PROBLEM REQUIREMENTS
Whenever the string "current" turns up in a line of the data below, copy that line.

Extracted records:
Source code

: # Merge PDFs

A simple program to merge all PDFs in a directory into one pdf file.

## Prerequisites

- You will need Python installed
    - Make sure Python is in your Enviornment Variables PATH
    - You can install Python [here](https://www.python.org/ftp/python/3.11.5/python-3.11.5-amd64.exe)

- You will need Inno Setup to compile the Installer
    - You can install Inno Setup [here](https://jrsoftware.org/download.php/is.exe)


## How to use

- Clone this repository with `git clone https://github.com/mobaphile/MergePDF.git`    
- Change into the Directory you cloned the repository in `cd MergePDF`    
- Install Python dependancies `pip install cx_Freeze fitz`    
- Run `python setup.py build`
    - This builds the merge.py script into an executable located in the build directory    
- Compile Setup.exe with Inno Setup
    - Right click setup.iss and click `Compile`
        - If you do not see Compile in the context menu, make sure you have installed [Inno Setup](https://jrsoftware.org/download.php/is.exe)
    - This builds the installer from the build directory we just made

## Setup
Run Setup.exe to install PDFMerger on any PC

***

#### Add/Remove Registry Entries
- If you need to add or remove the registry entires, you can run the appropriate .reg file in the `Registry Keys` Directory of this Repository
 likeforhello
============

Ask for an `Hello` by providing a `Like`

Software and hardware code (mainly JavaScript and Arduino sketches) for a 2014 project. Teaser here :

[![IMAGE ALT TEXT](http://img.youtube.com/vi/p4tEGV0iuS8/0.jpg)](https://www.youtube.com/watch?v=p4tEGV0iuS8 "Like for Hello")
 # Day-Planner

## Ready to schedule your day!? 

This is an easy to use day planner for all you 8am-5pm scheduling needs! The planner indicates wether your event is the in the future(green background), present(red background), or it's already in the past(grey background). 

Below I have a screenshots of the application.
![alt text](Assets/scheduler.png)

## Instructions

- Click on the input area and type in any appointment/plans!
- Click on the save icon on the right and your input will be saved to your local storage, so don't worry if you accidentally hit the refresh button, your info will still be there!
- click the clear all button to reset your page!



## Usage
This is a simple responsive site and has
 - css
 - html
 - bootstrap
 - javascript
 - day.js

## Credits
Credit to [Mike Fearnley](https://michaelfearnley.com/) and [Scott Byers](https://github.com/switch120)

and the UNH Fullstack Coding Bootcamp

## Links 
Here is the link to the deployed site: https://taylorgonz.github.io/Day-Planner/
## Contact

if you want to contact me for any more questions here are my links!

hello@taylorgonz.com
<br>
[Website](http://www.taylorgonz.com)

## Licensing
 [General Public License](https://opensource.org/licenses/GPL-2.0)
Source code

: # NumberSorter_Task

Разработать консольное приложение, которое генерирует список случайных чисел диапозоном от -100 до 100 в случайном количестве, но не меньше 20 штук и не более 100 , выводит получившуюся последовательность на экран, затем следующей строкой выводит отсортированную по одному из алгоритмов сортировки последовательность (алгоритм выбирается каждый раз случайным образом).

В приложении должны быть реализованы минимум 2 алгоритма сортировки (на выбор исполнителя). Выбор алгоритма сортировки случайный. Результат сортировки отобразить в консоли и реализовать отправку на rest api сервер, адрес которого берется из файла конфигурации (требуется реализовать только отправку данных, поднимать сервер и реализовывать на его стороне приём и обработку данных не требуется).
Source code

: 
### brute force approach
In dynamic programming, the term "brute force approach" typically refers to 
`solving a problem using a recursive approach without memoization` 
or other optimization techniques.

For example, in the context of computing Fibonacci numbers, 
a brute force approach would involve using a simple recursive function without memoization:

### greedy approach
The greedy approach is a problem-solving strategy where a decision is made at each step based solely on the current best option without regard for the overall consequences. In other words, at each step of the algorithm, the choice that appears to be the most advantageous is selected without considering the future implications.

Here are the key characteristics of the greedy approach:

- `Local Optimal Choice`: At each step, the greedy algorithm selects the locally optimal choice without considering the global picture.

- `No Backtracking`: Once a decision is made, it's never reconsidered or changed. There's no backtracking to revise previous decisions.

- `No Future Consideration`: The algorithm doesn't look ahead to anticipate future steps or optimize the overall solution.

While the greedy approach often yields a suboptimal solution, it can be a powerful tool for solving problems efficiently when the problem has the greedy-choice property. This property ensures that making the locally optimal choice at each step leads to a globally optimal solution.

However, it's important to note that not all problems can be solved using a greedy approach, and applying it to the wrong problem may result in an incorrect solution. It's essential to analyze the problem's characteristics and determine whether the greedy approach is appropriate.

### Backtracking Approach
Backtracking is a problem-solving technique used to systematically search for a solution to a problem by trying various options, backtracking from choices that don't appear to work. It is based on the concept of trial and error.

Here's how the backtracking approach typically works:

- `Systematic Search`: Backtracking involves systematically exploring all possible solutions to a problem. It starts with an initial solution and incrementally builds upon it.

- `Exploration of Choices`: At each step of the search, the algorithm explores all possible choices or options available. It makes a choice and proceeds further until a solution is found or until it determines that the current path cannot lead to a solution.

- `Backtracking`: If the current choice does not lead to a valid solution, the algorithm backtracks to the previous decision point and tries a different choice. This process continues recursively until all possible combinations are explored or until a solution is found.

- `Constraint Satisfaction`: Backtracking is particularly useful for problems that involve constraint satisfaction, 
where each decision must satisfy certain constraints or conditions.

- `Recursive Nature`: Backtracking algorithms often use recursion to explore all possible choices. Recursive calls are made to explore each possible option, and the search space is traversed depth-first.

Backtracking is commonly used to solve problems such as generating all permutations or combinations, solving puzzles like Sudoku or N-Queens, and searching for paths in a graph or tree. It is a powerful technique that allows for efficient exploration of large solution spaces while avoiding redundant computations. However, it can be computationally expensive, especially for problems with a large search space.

EXERCISE OUTPUT
The greedy approach is a problem-solving strategy where a decision is made at each step based solely on the current best option without regard for the overall consequences. In other words, at each step of the algorithm, the choice that appears to be the most advantageous is selected without considering the future implications.
- `Exploration of Choices`: At each step of the search, the algorithm explores all possible choices or options available. It makes a choice and proceeds further until a solution is found or until it determines that the current path cannot lead to a solution.
- `Backtracking`: If the current choice does not lead to a valid solution, the algorithm backtracks to the previous decision point and tries a different choice. This process continues recursively until all possible combinations are explored or until a solution is found.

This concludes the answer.